» Your objective:
Take each line in the entries below that holds "variable" and show it.

##########

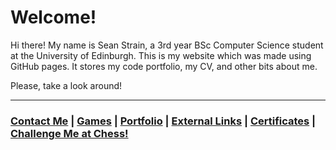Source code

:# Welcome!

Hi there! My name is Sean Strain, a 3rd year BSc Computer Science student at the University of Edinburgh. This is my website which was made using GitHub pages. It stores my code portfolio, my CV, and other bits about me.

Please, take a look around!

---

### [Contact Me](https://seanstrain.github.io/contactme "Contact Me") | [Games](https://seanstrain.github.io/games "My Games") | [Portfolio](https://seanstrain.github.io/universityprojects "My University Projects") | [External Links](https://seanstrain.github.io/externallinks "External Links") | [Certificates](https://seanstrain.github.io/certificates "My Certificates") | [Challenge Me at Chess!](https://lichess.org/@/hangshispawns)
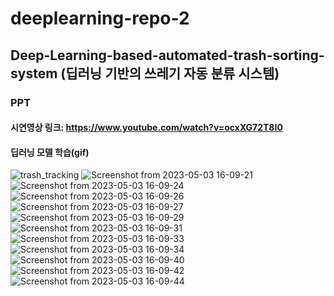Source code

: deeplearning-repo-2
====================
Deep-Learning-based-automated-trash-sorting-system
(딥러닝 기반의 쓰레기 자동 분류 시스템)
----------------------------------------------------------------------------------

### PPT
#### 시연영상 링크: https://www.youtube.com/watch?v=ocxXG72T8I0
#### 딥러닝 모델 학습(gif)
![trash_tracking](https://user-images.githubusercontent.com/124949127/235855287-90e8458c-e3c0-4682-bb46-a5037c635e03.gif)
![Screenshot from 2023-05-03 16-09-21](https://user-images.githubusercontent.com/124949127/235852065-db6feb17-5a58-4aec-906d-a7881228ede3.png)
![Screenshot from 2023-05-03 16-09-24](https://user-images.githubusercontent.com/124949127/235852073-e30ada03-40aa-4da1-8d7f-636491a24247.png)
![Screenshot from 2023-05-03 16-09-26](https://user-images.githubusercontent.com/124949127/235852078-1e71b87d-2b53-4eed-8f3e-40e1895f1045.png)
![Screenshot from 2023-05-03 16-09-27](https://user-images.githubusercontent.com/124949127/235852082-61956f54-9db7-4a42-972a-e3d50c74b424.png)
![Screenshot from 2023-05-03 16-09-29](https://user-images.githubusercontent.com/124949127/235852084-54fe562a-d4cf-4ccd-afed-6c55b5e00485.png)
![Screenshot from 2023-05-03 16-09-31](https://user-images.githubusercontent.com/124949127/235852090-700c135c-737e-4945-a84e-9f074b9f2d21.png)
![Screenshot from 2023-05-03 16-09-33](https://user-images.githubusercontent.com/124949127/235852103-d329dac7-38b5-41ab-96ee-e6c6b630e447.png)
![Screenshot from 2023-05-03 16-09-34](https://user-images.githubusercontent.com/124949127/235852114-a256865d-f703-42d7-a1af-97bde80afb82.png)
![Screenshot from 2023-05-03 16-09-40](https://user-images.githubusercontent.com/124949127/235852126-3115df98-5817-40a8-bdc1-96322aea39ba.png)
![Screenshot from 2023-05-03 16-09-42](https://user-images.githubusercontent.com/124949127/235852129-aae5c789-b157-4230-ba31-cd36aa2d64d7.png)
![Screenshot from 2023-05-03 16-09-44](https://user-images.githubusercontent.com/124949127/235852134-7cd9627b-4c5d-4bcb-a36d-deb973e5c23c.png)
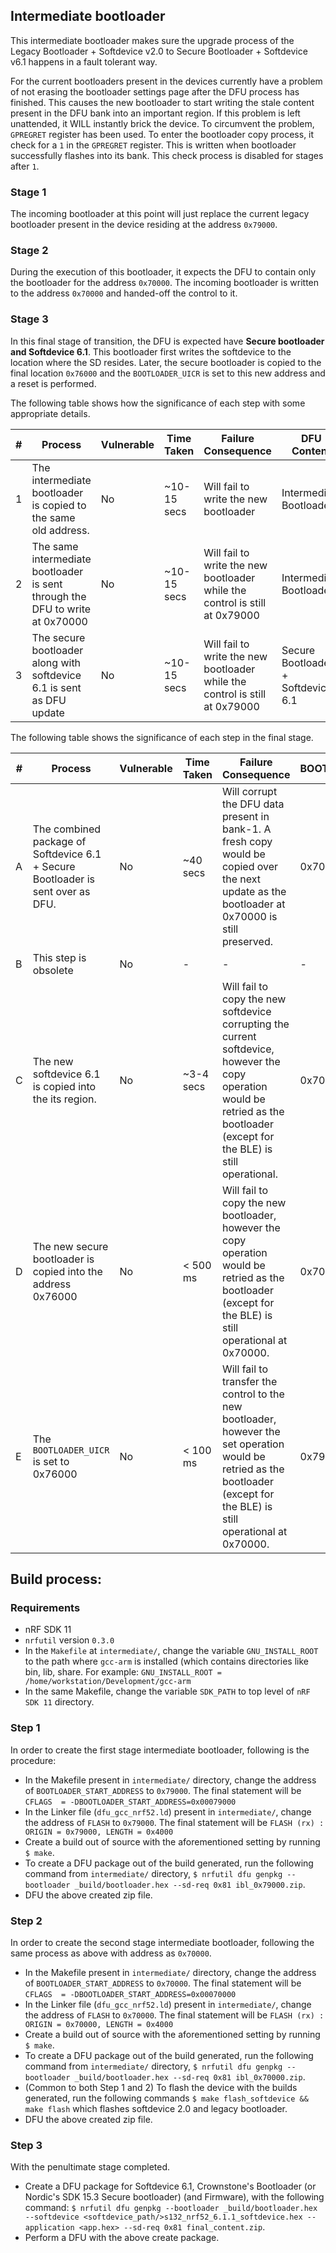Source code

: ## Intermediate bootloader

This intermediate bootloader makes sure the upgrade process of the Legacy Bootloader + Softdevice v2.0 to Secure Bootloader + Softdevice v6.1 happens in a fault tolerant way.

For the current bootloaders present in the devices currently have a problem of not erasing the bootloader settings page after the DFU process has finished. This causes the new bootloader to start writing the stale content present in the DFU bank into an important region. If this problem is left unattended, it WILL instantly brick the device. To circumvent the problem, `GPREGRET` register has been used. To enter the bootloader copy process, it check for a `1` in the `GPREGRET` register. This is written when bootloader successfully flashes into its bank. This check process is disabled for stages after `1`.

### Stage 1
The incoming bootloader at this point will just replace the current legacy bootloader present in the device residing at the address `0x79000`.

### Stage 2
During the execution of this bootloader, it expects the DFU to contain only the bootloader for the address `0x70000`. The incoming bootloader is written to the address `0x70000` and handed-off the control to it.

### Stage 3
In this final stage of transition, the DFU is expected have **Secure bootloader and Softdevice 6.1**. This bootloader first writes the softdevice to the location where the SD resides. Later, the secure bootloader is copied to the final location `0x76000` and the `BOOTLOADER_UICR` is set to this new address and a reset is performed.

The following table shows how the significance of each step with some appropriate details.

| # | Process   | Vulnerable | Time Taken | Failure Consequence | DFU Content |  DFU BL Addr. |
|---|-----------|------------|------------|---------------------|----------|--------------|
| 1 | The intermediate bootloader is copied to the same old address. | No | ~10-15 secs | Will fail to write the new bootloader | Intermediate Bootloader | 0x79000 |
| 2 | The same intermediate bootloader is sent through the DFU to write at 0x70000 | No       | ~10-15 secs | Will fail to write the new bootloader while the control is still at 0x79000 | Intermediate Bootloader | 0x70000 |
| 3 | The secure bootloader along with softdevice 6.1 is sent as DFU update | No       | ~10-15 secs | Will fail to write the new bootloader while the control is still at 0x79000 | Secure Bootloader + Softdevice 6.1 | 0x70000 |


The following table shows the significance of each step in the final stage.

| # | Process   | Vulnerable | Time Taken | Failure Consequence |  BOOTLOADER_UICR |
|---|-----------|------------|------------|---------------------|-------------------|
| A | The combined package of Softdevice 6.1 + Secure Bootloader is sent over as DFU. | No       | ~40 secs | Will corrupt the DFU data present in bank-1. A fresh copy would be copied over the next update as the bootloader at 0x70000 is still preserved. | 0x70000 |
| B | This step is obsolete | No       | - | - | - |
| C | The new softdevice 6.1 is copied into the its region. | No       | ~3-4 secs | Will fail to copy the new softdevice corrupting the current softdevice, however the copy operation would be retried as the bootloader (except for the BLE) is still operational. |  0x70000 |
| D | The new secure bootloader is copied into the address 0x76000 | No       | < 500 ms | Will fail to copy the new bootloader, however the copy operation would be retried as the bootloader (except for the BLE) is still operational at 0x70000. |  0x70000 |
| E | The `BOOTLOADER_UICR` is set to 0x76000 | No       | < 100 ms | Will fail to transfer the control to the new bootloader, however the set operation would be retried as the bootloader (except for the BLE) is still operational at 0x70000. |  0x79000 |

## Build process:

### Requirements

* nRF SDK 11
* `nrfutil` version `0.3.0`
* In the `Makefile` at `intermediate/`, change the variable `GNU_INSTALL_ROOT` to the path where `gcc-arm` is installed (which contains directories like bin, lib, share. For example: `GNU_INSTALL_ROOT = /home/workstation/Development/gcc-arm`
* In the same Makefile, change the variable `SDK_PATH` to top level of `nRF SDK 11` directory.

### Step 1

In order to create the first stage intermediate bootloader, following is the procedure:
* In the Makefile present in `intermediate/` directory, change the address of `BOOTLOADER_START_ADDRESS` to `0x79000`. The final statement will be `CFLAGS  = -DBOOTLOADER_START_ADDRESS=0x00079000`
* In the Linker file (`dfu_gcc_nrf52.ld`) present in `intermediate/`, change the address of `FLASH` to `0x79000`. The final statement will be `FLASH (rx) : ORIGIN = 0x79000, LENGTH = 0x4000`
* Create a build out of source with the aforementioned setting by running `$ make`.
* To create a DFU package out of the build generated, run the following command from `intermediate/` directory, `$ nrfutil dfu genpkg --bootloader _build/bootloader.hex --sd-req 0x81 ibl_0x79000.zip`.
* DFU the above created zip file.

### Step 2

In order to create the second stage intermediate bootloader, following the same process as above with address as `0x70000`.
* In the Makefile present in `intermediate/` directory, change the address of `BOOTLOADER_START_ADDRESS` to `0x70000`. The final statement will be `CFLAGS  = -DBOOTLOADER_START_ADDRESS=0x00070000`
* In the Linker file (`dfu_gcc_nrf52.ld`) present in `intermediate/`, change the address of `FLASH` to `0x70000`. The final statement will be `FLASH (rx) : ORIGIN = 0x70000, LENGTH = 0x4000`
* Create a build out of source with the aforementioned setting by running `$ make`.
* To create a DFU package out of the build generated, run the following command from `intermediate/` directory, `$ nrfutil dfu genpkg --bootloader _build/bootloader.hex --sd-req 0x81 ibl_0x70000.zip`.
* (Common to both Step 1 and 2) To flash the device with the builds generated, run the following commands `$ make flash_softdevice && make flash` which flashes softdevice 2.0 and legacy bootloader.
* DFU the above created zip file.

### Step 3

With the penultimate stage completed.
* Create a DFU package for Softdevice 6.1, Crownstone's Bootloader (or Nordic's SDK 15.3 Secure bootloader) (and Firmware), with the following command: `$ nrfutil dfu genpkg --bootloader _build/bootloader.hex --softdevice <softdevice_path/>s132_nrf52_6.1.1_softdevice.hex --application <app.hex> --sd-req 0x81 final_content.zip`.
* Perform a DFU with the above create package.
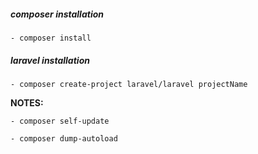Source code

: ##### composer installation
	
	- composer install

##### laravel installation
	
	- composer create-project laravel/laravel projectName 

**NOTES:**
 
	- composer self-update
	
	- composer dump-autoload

##########

» Output:
* In the `Makefile` at `intermediate/`, change the variable `GNU_INSTALL_ROOT` to the path where `gcc-arm` is installed (which contains directories like bin, lib, share. For example: `GNU_INSTALL_ROOT = /home/workstation/Development/gcc-arm`
* In the same Makefile, change the variable `SDK_PATH` to top level of `nRF SDK 11` directory.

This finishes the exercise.